The dissemination of the Internet has transformed how many Americans find information and altered how they engage with many institutions, such as government, health care providers, the news media, and commercial enterprises. Terms such as electronic commerce, e-health, telemedicine, and e-government were novel ten years ago. Today, major newspapers and magazines routinely have special sections on these topics, with many having feature sections on these subjects regularly. A growing body of government researchers, market research organizations, and scholars has begun to focus on these areas. With the steady growth of Internet penetration, and the sometimes-fevered focus on the Internet’s transformative potential, Americans have begun to expect a lot from the Internet.

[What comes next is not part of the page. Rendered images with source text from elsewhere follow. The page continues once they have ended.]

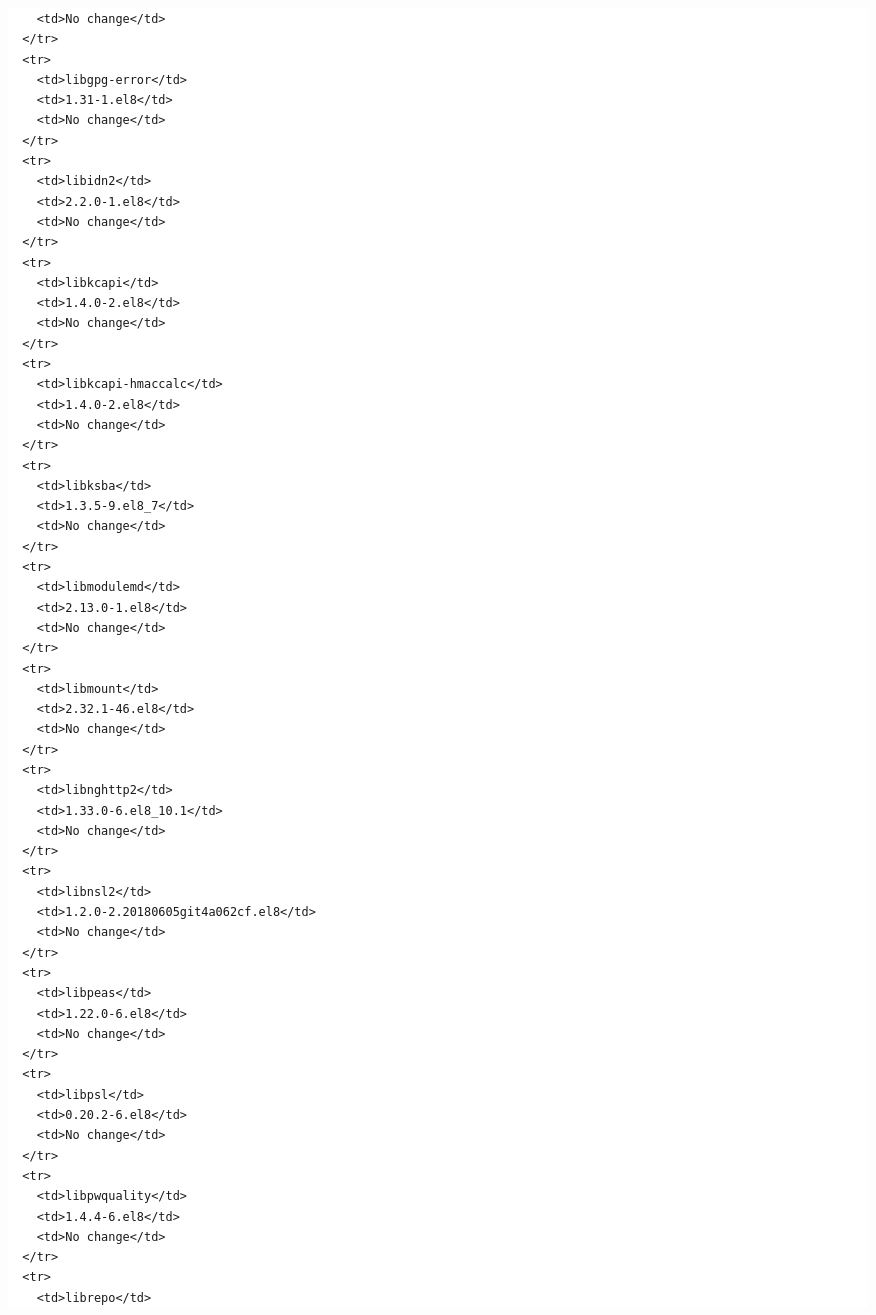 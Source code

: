         <td>No change</td>
      </tr>
      <tr>
        <td>libgpg-error</td>
        <td>1.31-1.el8</td>
        <td>No change</td>
      </tr>
      <tr>
        <td>libidn2</td>
        <td>2.2.0-1.el8</td>
        <td>No change</td>
      </tr>
      <tr>
        <td>libkcapi</td>
        <td>1.4.0-2.el8</td>
        <td>No change</td>
      </tr>
      <tr>
        <td>libkcapi-hmaccalc</td>
        <td>1.4.0-2.el8</td>
        <td>No change</td>
      </tr>
      <tr>
        <td>libksba</td>
        <td>1.3.5-9.el8_7</td>
        <td>No change</td>
      </tr>
      <tr>
        <td>libmodulemd</td>
        <td>2.13.0-1.el8</td>
        <td>No change</td>
      </tr>
      <tr>
        <td>libmount</td>
        <td>2.32.1-46.el8</td>
        <td>No change</td>
      </tr>
      <tr>
        <td>libnghttp2</td>
        <td>1.33.0-6.el8_10.1</td>
        <td>No change</td>
      </tr>
      <tr>
        <td>libnsl2</td>
        <td>1.2.0-2.20180605git4a062cf.el8</td>
        <td>No change</td>
      </tr>
      <tr>
        <td>libpeas</td>
        <td>1.22.0-6.el8</td>
        <td>No change</td>
      </tr>
      <tr>
        <td>libpsl</td>
        <td>0.20.2-6.el8</td>
        <td>No change</td>
      </tr>
      <tr>
        <td>libpwquality</td>
        <td>1.4.4-6.el8</td>
        <td>No change</td>
      </tr>
      <tr>
        <td>librepo</td>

Although it is difficult to pinpoint when the Internet began to create expectations among all Americans about the availability of online information, two snapshots taken from the past couple of years are informative. Pew Internet Project researchers found during a study of community technology initiatives in Cleveland in late 2000 that some low-income people who came to the community center to pick up Internet skills were driven in part by aggressive marketing campaigns by major Internet service providers. But these nascent users had a very thin knowledge base. They wanted to know about the CD-ROMs they were receiving in the mail and what the Internet was all about. Fast forward two years later to another community technology center in Virginia, and Pew Internet researchers found that very new Internet users quickly embraced the Internet for sophisticated applications such as filling medicine prescriptions online. For whatever reason—whether it is a larger Internet population or the numerous stories about the Internet on TV and in the newspapers—new Internet users seem to go online expecting to find information that matters to them.

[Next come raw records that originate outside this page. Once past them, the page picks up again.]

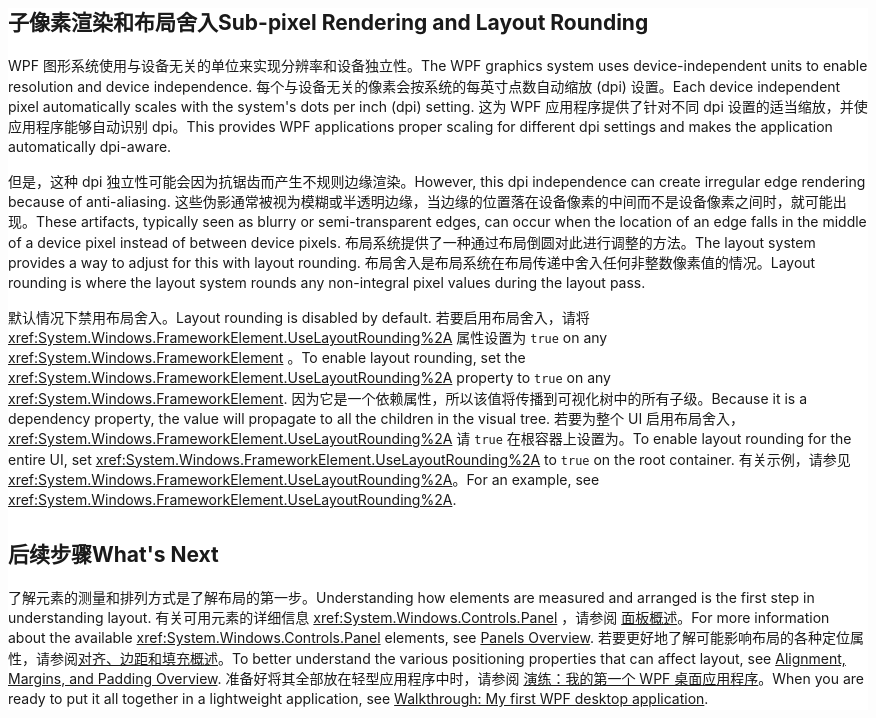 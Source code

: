 <a name="LayoutSystem_LayoutRounding"></a>

## <a name="sub-pixel-rendering-and-layout-rounding"></a><span data-ttu-id="92458-214">子像素渲染和布局舍入</span><span class="sxs-lookup"><span data-stu-id="92458-214">Sub-pixel Rendering and Layout Rounding</span></span>

<span data-ttu-id="92458-215">WPF 图形系统使用与设备无关的单位来实现分辨率和设备独立性。</span><span class="sxs-lookup"><span data-stu-id="92458-215">The WPF graphics system uses device-independent units to enable resolution and device independence.</span></span> <span data-ttu-id="92458-216">每个与设备无关的像素会按系统的每英寸点数自动缩放 (dpi) 设置。</span><span class="sxs-lookup"><span data-stu-id="92458-216">Each device independent pixel automatically scales with the system's dots per inch (dpi) setting.</span></span> <span data-ttu-id="92458-217">这为 WPF 应用程序提供了针对不同 dpi 设置的适当缩放，并使应用程序能够自动识别 dpi。</span><span class="sxs-lookup"><span data-stu-id="92458-217">This provides WPF applications proper scaling for different dpi settings and makes the application automatically dpi-aware.</span></span>

<span data-ttu-id="92458-218">但是，这种 dpi 独立性可能会因为抗锯齿而产生不规则边缘渲染。</span><span class="sxs-lookup"><span data-stu-id="92458-218">However, this dpi independence can create irregular edge rendering because of anti-aliasing.</span></span> <span data-ttu-id="92458-219">这些伪影通常被视为模糊或半透明边缘，当边缘的位置落在设备像素的中间而不是设备像素之间时，就可能出现。</span><span class="sxs-lookup"><span data-stu-id="92458-219">These artifacts, typically seen as blurry or semi-transparent edges, can occur when the location of an edge falls in the middle of a device pixel instead of between device pixels.</span></span> <span data-ttu-id="92458-220">布局系统提供了一种通过布局倒圆对此进行调整的方法。</span><span class="sxs-lookup"><span data-stu-id="92458-220">The layout system provides a way to adjust for this with layout rounding.</span></span> <span data-ttu-id="92458-221">布局舍入是布局系统在布局传递中舍入任何非整数像素值的情况。</span><span class="sxs-lookup"><span data-stu-id="92458-221">Layout rounding is where the layout system rounds any non-integral pixel values during the layout pass.</span></span>

<span data-ttu-id="92458-222">默认情况下禁用布局舍入。</span><span class="sxs-lookup"><span data-stu-id="92458-222">Layout rounding is disabled by default.</span></span> <span data-ttu-id="92458-223">若要启用布局舍入，请将 <xref:System.Windows.FrameworkElement.UseLayoutRounding%2A> 属性设置为 `true` on any <xref:System.Windows.FrameworkElement> 。</span><span class="sxs-lookup"><span data-stu-id="92458-223">To enable layout rounding, set the <xref:System.Windows.FrameworkElement.UseLayoutRounding%2A> property to `true` on any <xref:System.Windows.FrameworkElement>.</span></span> <span data-ttu-id="92458-224">因为它是一个依赖属性，所以该值将传播到可视化树中的所有子级。</span><span class="sxs-lookup"><span data-stu-id="92458-224">Because it is a dependency property, the value will propagate to all the children in the visual tree.</span></span> <span data-ttu-id="92458-225">若要为整个 UI 启用布局舍入， <xref:System.Windows.FrameworkElement.UseLayoutRounding%2A> 请 `true` 在根容器上设置为。</span><span class="sxs-lookup"><span data-stu-id="92458-225">To enable layout rounding for the entire UI, set <xref:System.Windows.FrameworkElement.UseLayoutRounding%2A> to `true` on the root container.</span></span> <span data-ttu-id="92458-226">有关示例，请参见 <xref:System.Windows.FrameworkElement.UseLayoutRounding%2A>。</span><span class="sxs-lookup"><span data-stu-id="92458-226">For an example, see <xref:System.Windows.FrameworkElement.UseLayoutRounding%2A>.</span></span>

<a name="LayoutSystem_whatsnext"></a>

## <a name="whats-next"></a><span data-ttu-id="92458-227">后续步骤</span><span class="sxs-lookup"><span data-stu-id="92458-227">What's Next</span></span>

<span data-ttu-id="92458-228">了解元素的测量和排列方式是了解布局的第一步。</span><span class="sxs-lookup"><span data-stu-id="92458-228">Understanding how elements are measured and arranged is the first step in understanding layout.</span></span> <span data-ttu-id="92458-229">有关可用元素的详细信息 <xref:System.Windows.Controls.Panel> ，请参阅 [面板概述](../controls/panels-overview.md)。</span><span class="sxs-lookup"><span data-stu-id="92458-229">For more information about the available <xref:System.Windows.Controls.Panel> elements, see [Panels Overview](../controls/panels-overview.md).</span></span> <span data-ttu-id="92458-230">若要更好地了解可能影响布局的各种定位属性，请参阅[对齐、边距和填充概述](alignment-margins-and-padding-overview.md)。</span><span class="sxs-lookup"><span data-stu-id="92458-230">To better understand the various positioning properties that can affect layout, see [Alignment, Margins, and Padding Overview](alignment-margins-and-padding-overview.md).</span></span> <span data-ttu-id="92458-231">准备好将其全部放在轻型应用程序中时，请参阅 [演练：我的第一个 WPF 桌面应用程序](../getting-started/walkthrough-my-first-wpf-desktop-application.md)。</span><span class="sxs-lookup"><span data-stu-id="92458-231">When you are ready to put it all together in a lightweight application, see [Walkthrough: My first WPF desktop application](../getting-started/walkthrough-my-first-wpf-desktop-application.md).</span></span>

Another—and probably more important—reason for rising expectations about the Internet-as-information-utility has to do with the growing ranks of veteran Internet users. At the end of 1999—about the time the first articles began to appear worrying about “Internet hype”—only about one-third of Internet users had been online for three years or more. In September 2002, for the first time, two-thirds (68%) of Internet users said they have been online for three or more years; nearly two in five (38%) say they have been online six years or more. With growing online experience comes greater skill at finding things online. And notwithstanding the dot-com shakeout, the passage of time has meant more useful content becoming available on the Web. The upshot is more information online and more experienced users searching for it with greater ability to separate the wheat from the chaff. The result is high expectations about what is online.

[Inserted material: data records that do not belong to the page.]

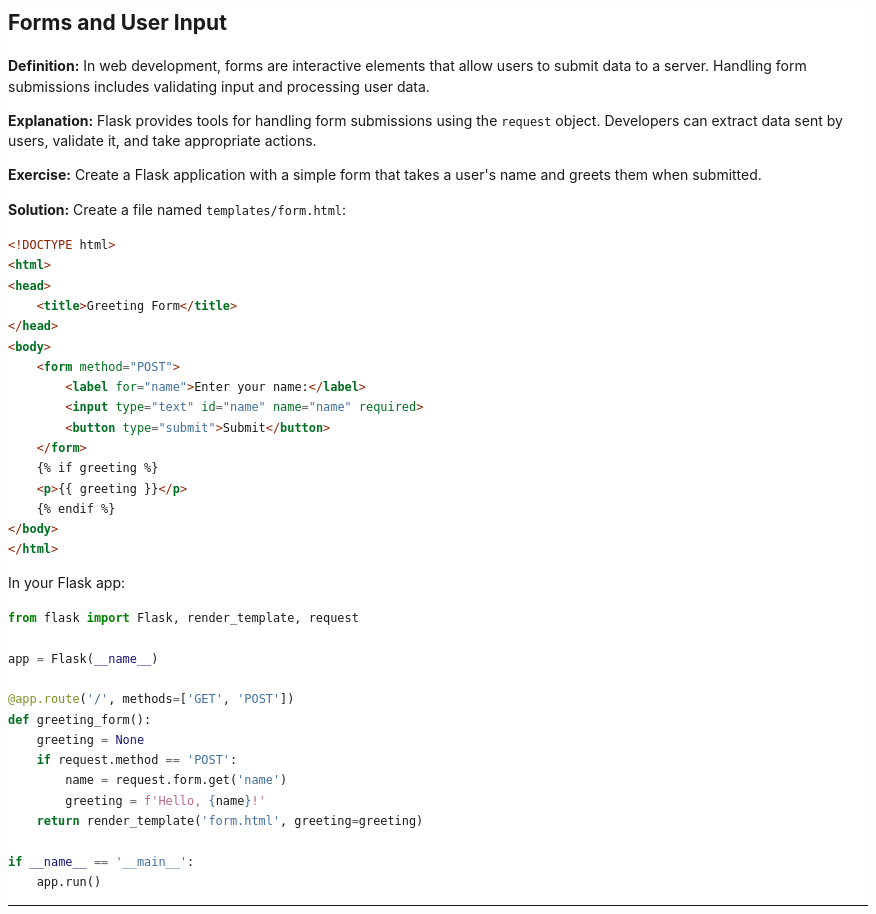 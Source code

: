 
## Forms and User Input

**Definition:** In web development, forms are interactive elements that allow users to submit data to a server. Handling form submissions includes validating input and processing user data.

**Explanation:** Flask provides tools for handling form submissions using the `request` object. Developers can extract data sent by users, validate it, and take appropriate actions.

**Exercise:**
Create a Flask application with a simple form that takes a user's name and greets them when submitted.

**Solution:**
Create a file named `templates/form.html`:
```html
<!DOCTYPE html>
<html>
<head>
    <title>Greeting Form</title>
</head>
<body>
    <form method="POST">
        <label for="name">Enter your name:</label>
        <input type="text" id="name" name="name" required>
        <button type="submit">Submit</button>
    </form>
    {% if greeting %}
    <p>{{ greeting }}</p>
    {% endif %}
</body>
</html>
```

In your Flask app:
```python
from flask import Flask, render_template, request

app = Flask(__name__)

@app.route('/', methods=['GET', 'POST'])
def greeting_form():
    greeting = None
    if request.method == 'POST':
        name = request.form.get('name')
        greeting = f'Hello, {name}!'
    return render_template('form.html', greeting=greeting)

if __name__ == '__main__':
    app.run()
```

---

A final piece of the picture is the growth of Web sites that help deliver on expectations and that have become, for many Internet users, trusted online sources and tools. “Google” was a word that would have elicited, at best, a raised eyebrow among Americans a few years ago. Today, the popular search engine is, according to comScore Media Metrix, the fourth rated Internet property (in terms of unique visitors). “Google” is a verb commonly used among the Internet cognoscenti in referring to online searches. Upstart sites such as eBay, Amazon, iVillage, Classmates.com, and Travelocity serve the needs of numerous Internet users and are among comScore’s top 20 sites. More established companies, such as AOL Time Warner, Microsoft, Walt Disney, and the New York Times have popular Web sites that serve a range of users’ informational and transactional needs.
The testimony of Internet users speaks loudly about the expectations that people bring to their online information searchers. We asked Internet users who come to the Pew Internet Project Web site the following question: “Does the Internet deliver on your expectations? For example, when you need information, do you expect to find answers online? If you are not able to find the information, do you give up the search or go to an off-line source?” Although the respondents were far from a random sample, most respondents were enthusiastic in saying that the Internet delivered on their informational expectations.
Several users focused on how the Internet helps them find information about their hobbies and home repair. One user, referring to parts for aging household appliances, said he has had “such luck finding unusual things online that I am a total convert.” Another noted that has come to expect success for “very obscure information” pertaining to painting the antique cars he owns. Other users extolled the Internet’s virtues in educating them about medical conditions. One talked of being diagnosed with Marfan syndrome, a heritable disorder of the connective tissue that affects organ systems such as the lungs, eyes, and heart. This Internet user said that “without the WWW [Worldwide Web] I would have been completely lost” about finding out more about the condition. Another person said that the Web had become the main resource to find an experimental treatment to address a neurological syndrome that afflicts the user.